:: RECORDS FOR THE TASK ::
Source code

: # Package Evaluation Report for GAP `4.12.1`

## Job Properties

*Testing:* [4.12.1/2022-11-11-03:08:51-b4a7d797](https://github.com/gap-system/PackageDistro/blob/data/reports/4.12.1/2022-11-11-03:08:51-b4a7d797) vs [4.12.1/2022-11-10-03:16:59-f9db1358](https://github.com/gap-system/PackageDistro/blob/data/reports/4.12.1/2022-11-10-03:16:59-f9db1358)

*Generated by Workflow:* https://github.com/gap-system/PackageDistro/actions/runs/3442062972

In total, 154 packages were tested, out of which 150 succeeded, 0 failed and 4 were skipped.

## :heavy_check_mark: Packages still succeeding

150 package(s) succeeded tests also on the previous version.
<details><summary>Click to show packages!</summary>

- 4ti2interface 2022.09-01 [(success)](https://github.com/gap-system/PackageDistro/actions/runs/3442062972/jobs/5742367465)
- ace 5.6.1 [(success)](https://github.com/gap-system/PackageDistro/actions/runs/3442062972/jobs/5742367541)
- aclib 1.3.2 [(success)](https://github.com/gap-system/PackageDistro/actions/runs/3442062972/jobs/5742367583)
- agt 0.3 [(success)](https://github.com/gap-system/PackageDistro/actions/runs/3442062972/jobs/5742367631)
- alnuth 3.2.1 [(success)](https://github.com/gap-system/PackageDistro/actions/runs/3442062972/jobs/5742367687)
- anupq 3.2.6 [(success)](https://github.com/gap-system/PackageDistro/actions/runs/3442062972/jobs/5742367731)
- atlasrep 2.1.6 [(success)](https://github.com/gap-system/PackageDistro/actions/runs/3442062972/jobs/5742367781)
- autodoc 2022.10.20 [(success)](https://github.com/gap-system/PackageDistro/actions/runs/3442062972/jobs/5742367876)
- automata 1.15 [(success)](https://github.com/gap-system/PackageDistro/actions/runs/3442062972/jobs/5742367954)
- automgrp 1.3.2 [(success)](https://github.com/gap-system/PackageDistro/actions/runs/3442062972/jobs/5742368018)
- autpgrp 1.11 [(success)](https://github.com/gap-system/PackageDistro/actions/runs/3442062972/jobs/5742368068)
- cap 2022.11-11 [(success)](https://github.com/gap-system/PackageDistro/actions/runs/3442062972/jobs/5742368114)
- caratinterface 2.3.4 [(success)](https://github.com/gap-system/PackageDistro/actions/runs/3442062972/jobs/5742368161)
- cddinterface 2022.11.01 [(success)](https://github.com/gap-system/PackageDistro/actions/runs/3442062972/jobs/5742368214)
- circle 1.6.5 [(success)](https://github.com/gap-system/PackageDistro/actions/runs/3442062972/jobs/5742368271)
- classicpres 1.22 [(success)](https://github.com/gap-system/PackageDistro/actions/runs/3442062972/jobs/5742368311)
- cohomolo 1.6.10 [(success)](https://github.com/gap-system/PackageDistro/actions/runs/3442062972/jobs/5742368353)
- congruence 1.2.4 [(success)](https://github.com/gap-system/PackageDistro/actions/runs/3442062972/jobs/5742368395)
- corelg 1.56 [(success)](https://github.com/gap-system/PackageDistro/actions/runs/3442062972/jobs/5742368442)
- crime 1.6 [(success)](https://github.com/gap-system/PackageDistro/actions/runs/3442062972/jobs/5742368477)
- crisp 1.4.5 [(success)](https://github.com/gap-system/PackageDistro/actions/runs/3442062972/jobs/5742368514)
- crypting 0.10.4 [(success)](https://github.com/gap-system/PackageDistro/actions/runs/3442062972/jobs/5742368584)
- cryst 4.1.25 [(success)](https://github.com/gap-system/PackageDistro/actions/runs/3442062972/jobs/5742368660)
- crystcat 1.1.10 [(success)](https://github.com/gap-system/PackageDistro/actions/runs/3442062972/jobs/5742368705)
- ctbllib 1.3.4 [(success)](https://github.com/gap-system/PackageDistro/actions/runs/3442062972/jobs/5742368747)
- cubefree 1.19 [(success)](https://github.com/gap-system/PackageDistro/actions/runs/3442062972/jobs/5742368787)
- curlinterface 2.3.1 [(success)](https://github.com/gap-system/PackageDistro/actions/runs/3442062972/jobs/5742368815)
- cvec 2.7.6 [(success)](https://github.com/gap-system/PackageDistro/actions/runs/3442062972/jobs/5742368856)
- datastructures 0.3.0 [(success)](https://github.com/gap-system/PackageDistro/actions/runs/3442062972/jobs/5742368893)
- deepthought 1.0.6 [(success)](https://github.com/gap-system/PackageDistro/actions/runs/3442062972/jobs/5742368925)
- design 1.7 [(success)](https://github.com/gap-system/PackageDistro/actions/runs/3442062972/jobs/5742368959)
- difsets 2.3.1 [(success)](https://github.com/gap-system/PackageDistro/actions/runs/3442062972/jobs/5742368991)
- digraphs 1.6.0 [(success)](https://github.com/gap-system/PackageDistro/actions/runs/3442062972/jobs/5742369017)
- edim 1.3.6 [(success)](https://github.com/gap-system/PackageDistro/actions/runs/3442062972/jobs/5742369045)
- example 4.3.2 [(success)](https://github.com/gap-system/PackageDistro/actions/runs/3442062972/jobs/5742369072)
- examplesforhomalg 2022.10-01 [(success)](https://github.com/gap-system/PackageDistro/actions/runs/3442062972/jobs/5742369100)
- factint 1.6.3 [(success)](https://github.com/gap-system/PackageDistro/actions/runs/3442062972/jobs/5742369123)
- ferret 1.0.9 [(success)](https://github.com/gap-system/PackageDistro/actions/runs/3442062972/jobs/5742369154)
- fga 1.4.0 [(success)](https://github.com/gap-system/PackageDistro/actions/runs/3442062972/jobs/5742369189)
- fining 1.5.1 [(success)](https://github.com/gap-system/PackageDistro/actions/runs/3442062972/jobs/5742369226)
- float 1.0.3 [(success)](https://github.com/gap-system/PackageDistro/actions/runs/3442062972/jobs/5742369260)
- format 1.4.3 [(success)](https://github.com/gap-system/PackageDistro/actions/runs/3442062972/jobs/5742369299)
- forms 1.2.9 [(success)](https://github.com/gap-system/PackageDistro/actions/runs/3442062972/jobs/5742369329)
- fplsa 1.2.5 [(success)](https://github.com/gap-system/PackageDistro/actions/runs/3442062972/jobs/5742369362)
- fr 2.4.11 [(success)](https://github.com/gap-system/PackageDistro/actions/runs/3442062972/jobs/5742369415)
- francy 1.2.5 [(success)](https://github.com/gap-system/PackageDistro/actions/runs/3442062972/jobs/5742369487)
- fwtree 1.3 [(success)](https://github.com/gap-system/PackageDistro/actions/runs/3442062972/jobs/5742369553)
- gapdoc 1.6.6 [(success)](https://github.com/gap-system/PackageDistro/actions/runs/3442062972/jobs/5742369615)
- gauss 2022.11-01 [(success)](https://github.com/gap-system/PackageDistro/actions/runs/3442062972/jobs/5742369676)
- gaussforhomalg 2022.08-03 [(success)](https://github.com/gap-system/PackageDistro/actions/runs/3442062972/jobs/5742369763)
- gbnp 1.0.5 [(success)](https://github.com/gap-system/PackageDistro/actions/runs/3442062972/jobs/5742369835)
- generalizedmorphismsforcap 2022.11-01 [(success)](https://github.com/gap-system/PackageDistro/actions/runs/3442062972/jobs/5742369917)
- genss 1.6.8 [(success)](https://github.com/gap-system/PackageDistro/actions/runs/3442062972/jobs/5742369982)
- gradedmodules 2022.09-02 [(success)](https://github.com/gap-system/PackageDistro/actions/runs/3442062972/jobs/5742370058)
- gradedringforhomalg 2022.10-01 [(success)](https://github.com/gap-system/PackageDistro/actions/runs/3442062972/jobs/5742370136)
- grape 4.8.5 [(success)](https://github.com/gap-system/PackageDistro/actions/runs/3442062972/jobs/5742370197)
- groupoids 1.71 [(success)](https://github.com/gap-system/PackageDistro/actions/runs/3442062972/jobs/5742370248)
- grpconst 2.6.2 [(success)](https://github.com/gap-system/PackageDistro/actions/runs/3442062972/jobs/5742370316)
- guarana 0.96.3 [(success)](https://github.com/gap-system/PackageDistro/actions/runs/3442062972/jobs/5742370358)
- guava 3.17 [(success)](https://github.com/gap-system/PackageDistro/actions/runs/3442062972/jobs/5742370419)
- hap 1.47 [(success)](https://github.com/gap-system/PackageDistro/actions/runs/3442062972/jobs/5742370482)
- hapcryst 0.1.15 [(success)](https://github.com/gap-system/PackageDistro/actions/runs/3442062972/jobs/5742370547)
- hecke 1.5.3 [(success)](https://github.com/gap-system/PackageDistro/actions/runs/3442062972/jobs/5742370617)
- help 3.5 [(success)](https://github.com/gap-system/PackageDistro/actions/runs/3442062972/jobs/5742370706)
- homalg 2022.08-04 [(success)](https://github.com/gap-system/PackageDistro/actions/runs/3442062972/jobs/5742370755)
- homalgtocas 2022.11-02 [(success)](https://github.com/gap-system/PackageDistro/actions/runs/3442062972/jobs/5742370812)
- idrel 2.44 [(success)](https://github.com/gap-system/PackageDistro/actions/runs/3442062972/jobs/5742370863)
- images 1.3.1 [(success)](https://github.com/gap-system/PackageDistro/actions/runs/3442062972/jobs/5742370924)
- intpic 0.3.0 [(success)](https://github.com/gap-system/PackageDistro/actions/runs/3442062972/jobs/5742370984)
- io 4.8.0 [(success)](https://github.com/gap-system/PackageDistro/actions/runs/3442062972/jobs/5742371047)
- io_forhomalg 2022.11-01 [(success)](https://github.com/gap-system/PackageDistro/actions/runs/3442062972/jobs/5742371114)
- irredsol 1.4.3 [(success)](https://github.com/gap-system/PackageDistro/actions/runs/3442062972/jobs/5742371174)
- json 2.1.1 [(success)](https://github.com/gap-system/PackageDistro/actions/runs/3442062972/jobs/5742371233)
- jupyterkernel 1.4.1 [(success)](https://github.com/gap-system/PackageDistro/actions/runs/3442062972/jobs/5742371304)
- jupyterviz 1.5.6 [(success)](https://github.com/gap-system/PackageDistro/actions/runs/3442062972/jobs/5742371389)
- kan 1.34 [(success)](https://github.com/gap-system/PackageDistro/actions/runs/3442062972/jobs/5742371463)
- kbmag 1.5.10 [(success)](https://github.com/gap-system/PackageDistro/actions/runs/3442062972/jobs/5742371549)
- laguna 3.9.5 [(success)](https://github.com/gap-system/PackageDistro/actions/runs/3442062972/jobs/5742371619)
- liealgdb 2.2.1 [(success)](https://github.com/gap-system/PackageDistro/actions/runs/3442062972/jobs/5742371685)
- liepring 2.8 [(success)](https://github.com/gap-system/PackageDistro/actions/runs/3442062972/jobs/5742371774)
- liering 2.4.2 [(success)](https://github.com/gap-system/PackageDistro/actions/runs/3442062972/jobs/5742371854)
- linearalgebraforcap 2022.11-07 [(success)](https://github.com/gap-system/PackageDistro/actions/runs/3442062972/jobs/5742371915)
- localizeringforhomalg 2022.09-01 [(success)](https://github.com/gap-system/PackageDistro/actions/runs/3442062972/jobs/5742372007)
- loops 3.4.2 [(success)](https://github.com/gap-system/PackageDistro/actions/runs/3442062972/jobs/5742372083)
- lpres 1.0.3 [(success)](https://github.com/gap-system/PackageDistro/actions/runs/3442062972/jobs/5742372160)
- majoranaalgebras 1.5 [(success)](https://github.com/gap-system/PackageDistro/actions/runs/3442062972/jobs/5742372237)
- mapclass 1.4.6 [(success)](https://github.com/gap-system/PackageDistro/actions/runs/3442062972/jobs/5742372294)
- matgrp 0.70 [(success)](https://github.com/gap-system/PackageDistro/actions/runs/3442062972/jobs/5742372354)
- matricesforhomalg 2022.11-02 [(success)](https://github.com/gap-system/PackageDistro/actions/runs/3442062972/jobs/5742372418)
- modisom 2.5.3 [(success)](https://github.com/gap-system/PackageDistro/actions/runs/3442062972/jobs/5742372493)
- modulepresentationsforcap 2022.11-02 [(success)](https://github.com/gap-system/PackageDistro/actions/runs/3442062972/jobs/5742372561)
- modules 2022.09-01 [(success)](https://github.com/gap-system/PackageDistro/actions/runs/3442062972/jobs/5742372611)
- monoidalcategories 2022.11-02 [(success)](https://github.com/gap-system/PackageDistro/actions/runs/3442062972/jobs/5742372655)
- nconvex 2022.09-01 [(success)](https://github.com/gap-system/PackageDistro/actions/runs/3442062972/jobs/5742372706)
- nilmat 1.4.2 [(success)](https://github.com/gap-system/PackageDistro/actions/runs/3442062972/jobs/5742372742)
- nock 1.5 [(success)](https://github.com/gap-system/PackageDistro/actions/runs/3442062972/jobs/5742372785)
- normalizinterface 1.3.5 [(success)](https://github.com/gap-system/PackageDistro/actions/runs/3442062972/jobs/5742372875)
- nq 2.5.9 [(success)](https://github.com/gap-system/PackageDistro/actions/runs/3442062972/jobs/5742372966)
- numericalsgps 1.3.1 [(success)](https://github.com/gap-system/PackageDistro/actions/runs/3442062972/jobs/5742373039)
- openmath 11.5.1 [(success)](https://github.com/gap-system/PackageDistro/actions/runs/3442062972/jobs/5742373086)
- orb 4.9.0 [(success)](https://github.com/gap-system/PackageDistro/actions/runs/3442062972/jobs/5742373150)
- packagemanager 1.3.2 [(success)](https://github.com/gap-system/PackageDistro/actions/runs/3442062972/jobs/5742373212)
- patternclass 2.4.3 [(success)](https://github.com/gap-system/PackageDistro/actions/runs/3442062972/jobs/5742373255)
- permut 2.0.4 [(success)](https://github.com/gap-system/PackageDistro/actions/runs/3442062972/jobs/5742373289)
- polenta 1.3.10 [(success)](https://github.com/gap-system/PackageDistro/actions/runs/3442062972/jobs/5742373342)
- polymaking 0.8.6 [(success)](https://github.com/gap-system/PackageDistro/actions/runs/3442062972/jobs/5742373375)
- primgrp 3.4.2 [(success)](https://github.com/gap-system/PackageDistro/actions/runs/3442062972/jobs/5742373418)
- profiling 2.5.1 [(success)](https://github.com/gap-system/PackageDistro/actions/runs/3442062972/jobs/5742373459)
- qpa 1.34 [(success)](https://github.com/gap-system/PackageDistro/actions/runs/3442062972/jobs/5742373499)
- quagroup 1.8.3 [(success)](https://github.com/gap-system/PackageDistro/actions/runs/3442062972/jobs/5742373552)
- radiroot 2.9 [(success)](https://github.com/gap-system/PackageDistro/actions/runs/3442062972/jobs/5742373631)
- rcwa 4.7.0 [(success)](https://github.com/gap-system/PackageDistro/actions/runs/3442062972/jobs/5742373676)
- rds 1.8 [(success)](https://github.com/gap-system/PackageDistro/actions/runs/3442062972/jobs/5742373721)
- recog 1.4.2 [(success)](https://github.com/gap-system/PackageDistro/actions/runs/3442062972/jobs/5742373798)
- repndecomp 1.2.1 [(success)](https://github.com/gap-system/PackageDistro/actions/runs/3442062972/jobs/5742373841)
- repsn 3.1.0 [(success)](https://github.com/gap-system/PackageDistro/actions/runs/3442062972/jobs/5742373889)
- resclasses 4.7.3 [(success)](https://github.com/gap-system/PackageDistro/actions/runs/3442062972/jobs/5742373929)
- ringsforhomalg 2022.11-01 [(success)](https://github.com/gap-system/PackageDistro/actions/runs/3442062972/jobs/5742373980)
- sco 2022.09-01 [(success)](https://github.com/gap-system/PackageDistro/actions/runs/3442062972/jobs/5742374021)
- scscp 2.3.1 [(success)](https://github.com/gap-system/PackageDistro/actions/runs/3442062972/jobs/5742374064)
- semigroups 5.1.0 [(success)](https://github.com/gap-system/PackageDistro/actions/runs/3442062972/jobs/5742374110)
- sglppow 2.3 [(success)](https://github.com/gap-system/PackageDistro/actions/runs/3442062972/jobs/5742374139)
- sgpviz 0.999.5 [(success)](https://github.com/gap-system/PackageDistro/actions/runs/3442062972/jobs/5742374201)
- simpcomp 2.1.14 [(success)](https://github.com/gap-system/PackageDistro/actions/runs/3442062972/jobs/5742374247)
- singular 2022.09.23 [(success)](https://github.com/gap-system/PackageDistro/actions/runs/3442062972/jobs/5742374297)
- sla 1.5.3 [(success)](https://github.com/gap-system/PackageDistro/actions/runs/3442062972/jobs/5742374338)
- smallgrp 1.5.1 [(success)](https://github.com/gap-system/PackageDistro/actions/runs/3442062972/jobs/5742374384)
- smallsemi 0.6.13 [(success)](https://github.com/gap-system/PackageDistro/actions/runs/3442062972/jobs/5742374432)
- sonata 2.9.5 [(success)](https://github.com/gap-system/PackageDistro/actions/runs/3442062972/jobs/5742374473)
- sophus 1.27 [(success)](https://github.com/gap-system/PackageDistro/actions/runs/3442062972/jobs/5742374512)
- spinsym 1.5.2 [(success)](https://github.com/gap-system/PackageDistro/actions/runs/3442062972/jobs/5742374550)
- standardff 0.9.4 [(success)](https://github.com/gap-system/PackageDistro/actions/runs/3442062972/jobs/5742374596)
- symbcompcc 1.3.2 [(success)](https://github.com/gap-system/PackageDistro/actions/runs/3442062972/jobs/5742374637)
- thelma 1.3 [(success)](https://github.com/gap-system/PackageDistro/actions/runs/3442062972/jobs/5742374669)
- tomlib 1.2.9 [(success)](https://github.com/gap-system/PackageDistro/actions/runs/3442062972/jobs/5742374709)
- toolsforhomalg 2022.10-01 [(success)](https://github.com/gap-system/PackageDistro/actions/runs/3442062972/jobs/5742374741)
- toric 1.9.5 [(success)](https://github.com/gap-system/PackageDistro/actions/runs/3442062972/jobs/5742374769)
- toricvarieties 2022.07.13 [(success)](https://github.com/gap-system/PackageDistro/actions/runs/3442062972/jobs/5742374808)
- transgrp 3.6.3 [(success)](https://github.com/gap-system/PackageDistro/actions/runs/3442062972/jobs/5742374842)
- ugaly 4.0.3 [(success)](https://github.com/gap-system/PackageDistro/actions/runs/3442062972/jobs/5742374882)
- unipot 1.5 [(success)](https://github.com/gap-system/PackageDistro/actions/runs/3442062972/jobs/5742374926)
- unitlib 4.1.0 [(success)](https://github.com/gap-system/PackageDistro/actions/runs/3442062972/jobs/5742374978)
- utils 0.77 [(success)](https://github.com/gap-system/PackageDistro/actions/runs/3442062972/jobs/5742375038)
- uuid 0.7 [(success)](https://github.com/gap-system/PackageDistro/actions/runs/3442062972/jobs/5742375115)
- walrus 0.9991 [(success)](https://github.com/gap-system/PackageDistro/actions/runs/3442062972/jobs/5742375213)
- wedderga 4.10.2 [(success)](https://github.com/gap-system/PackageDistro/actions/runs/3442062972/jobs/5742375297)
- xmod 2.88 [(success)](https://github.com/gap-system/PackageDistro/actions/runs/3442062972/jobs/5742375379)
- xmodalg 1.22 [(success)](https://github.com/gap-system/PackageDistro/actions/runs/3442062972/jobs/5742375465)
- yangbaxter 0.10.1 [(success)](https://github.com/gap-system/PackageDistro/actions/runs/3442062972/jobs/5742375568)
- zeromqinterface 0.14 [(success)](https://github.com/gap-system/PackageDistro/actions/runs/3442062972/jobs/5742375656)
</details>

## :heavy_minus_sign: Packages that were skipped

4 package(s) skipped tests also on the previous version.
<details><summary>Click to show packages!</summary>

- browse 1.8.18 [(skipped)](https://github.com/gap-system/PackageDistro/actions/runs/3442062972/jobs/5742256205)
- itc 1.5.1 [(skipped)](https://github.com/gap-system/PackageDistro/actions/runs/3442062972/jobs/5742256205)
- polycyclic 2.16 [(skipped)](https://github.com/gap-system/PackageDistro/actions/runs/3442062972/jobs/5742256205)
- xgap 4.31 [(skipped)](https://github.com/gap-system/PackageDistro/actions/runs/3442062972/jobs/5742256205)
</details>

:: INSTRUCTIONS FOR THE TASK ::
Restate the material word for word, but only from its first line through the line containing "## Job Properties".

:: SOLUTION BELOW ::
Source code

: # Package Evaluation Report for GAP `4.12.1`

## Job Properties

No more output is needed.